L'intrigue procure une charge par la calomnie comme par le poison, on se défait d'un antagoniste. Ces moyens usités dans les cours de l'Orient sont vulgaires; mais quand un génie actif les combine avec la puissance de l'or, il est rare que ses entreprises les plus audacieuses ne soient pas couronnées du succès. Aussi personne ne sut mieux qu'Ali pacha, donner sans enrichir, donner pour faire dépenser, et surtout donner si à propos, qu'on était compromis en recevant de sa part, parce que l'argent des tyrans est toujours le salaire d'une bassesse ou d'un crime. Ses discours familiers n'étaient pas plus purs que ses actions. Chaque ministre disgracié était, à l'entendre, un homme de mérite puni de la supériorité de ses talens; et chaque ministre étranglé, une victime de l'envie; tout ministre en place était incapable du poste qu'il occupait, et les aspirants qu'il prévoyait devoir monter au banc du divan, des hommes de la plus haute espérance.
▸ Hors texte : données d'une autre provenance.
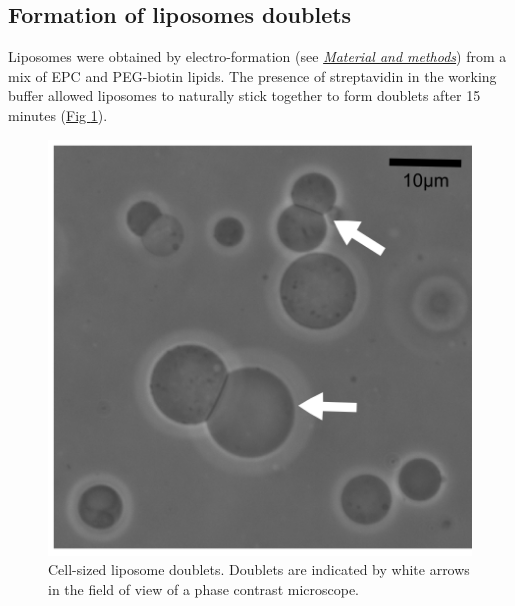 \documentclass[A4paperpaper,11pt,english]{sphinxmanual}
\begin{document}
\subsection{Formation of liposomes doublets}
\label{parts/part4:formation-of-liposomes-doublets}
Liposomes were obtained by electro-formation (see {\hyperref[parts/part2:electroformation]{\emph{Material and methods}}}) from a mix of EPC and PEG-biotin lipids. The presence of
streptavidin in the working buffer allowed liposomes to naturally stick together
to form doublets after 15 minutes (\hyperref[parts/part4:fig1a]{Fig  \ref*{parts/part4:fig1a}}).
\begin{figure}[htbp]
\centering
\capstart

\includegraphics[width=0.500\linewidth]{Fig_01-A.png}
\caption{Cell-sized liposome doublets. Doublets are indicated by white arrows in
the field of view of a phase contrast microscope.}\label{parts/part4:fig1a}\end{figure}
\end{document}
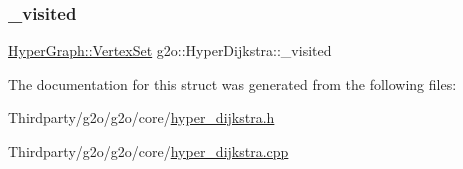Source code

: \mbox{\label{structg2o_1_1_hyper_dijkstra_ad43cae6d9e1df2cf7db839f504ba6cc5}} 
\subsubsection{\texorpdfstring{\+\_\+visited}{\_visited}}
{\footnotesize\ttfamily \mbox{\hyperlink{classg2o_1_1_hyper_graph_a703938cdb4bb636860eed55a2489d70c}{Hyper\+Graph\+::\+Vertex\+Set}} g2o\+::\+Hyper\+Dijkstra\+::\+\_\+visited\hspace{0.3cm}{\ttfamily [protected]}}



The documentation for this struct was generated from the following files\+:\begin{DoxyCompactItemize}
\item 
Thirdparty/g2o/g2o/core/\mbox{\hyperlink{hyper__dijkstra_8h}{hyper\+\_\+dijkstra.\+h}}\item 
Thirdparty/g2o/g2o/core/\mbox{\hyperlink{hyper__dijkstra_8cpp}{hyper\+\_\+dijkstra.\+cpp}}\end{DoxyCompactItemize}
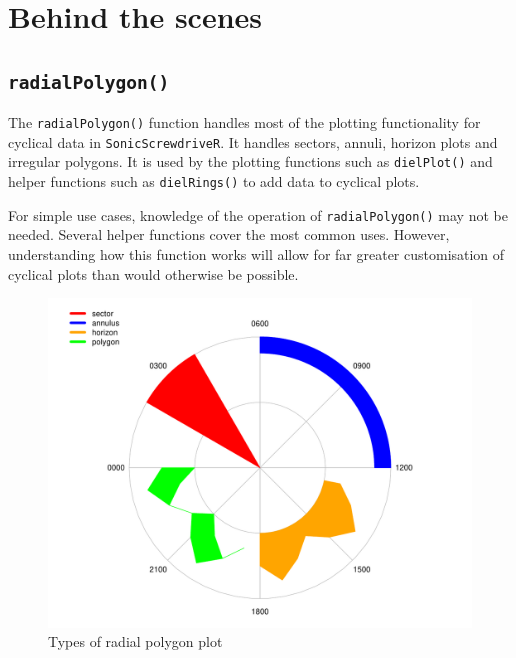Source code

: \documentclass[
]{book}
\begin{document}
\hypertarget{behind-the-scenes}{%
\section{Behind the scenes}\label{behind-the-scenes}}

\hypertarget{radialpolygon}{%
\subsection{\texorpdfstring{\texttt{radialPolygon()}}{radialPolygon()}}\label{radialpolygon}}

The \texttt{radialPolygon()} function handles most of the plotting functionality for cyclical data in \texttt{SonicScrewdriveR}. It handles sectors, annuli, horizon plots and irregular polygons. It is used by the plotting functions such as \texttt{dielPlot()} and helper functions such as \texttt{dielRings()} to add data to cyclical plots.

For simple use cases, knowledge of the operation of \texttt{radialPolygon()} may not be needed. Several helper functions cover the most common uses. However, understanding how this function works will allow for far greater customisation of cyclical plots than would otherwise be possible.

\begin{figure}

{\centering \includegraphics[width=0.9\linewidth]{_main_files/figure-latex/radialPolygon-types-1} 

}

\caption{Types of radial polygon plot}\label{fig:radialPolygon-types}
\end{figure}
\end{document}
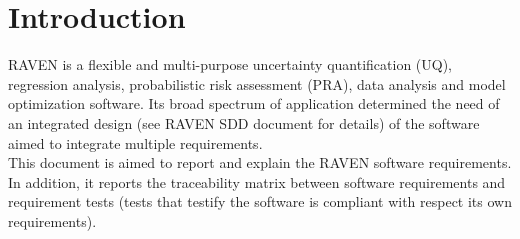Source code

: \section{Introduction}
RAVEN is a flexible and multi-purpose uncertainty quantification (UQ), regression analysis, probabilistic risk assessment 
(PRA), data analysis and model optimization software.  
Its broad spectrum of application determined the need of an integrated design (see RAVEN SDD document for  details)
of the software aimed to integrate multiple requirements.
\\This document is aimed to report and explain the RAVEN software requirements. In addition, it reports the traceability matrix between software requirements and requirement tests (tests that testify the software is compliant
with respect its own requirements).
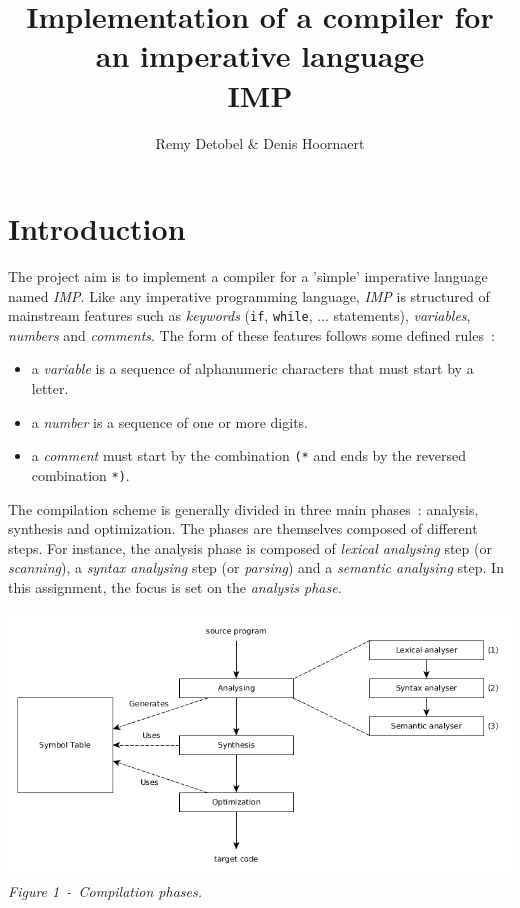 \documentclass[a4paper,11pt]{article}
\title{Implementation of a compiler for an imperative language\\IMP}
\author{Remy Detobel \& Denis Hoornaert}
\begin{document}
\maketitle

\section{Introduction}

  The project aim is to implement a compiler for a 'simple' imperative language named \textit{IMP}. Like any imperative programming language, \textit{IMP} is structured of mainstream features such as \textit{keywords} (\verb|if|, \verb|while|, ... statements), \textit{variables}, \textit{numbers} and \textit{comments}.
  The form of these features follows some defined rules~:
  \begin{itemize}
    \item a \textit{variable} is a sequence of alphanumeric characters that must start by a letter.
    \item a \textit{number} is a sequence of one or more digits.
    \item a \textit{comment} must start by the combination \verb|(*| and ends by the reversed combination \verb|*)|. 
  \end{itemize}
  The compilation scheme is generally divided in three main phases~: analysis, synthesis and optimization. The phases are themselves composed of different steps. For instance, the analysis phase is composed of \textit{lexical analysing} step (or \textit{scanning}), a \textit{syntax analysing} step (or \textit{parsing}) and a \textit{semantic analysing} step. In this assignment, the focus is set on the \textit{analysis phase}.
  \begin{center}
    \includegraphics[scale=0.5]{./img/phase_of_compiler.jpg}\\
    \textit{Figure 1~-~Compilation phases.}
  \end{center}
  
\end{document}
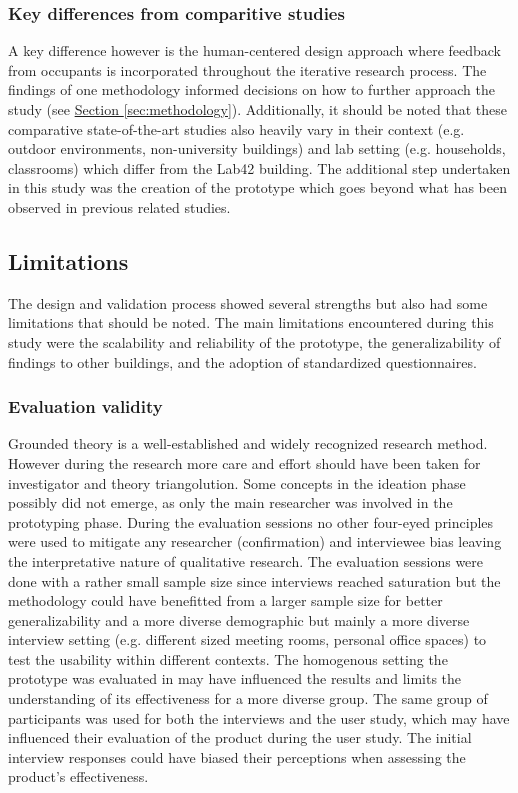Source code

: \subsubsection{Key differences from comparitive studies}

A key difference however is the human-centered design approach where feedback from occupants is incorporated throughout the iterative research process. The findings of one methodology informed decisions on how to further approach the study (see \hyperref[osec:methodology]{Section \ref*{sec:methodology}}). Additionally, it should be noted that these comparative state-of-the-art studies also heavily vary in their context (e.g. outdoor environments, non-university buildings) and lab setting (e.g. households, classrooms) which differ from the Lab42 building. The additional step undertaken in this study was the creation of the prototype which goes beyond what has been observed in previous related studies.

\subsection{Limitations}

The design and validation process showed several strengths but also had some limitations that should be noted. The main limitations encountered during this study were the scalability and reliability of the prototype, the generalizability of findings to other buildings, and the adoption of standardized questionnaires.

\subsubsection{Evaluation validity}

Grounded theory is a well-established and widely recognized research method. However during the research more care and effort should have been taken for investigator and theory triangolution. Some concepts in the ideation phase possibly did not emerge, as only the main researcher was involved in the prototyping phase. During the evaluation sessions no other four-eyed principles were used to mitigate any researcher (confirmation) and interviewee bias leaving the interpretative nature of qualitative research. The evaluation sessions were done with a rather small sample size since interviews reached saturation but the methodology could have benefitted from a larger sample size for better generalizability and a more diverse demographic but mainly a more diverse interview setting (e.g. different sized meeting rooms, personal office spaces) to test the usability within different contexts. The homogenous setting the prototype was evaluated in may have influenced the results and limits the understanding of its effectiveness for a more diverse group. The same group of participants was used for both the interviews and the user study, which may have influenced their evaluation of the product during the user study. The initial interview responses could have biased their perceptions when assessing the product’s effectiveness.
Il en était de même de la dynastie des Sultans, qu'il traitait avec moins de réserve encore que le ministère. Tant qu'Abdulhamid avait vécu, le satrape soupirait après l'avénement de Selim III, qui n'eut pas plutôt ceint le sabre d'Ottman qu'il conjura sa perte. Enfin, mécontent, ou plutôt ennemi de tout pouvoir, le mot de liberté s'échappait parfois aussi naïvement de sa bouche, que celui d'humanité des lèvres impures de Néron, et il n'en fallut pas davantage pour séduire un homme qui commandait alors les armatolis des montagnes d'Agrapha.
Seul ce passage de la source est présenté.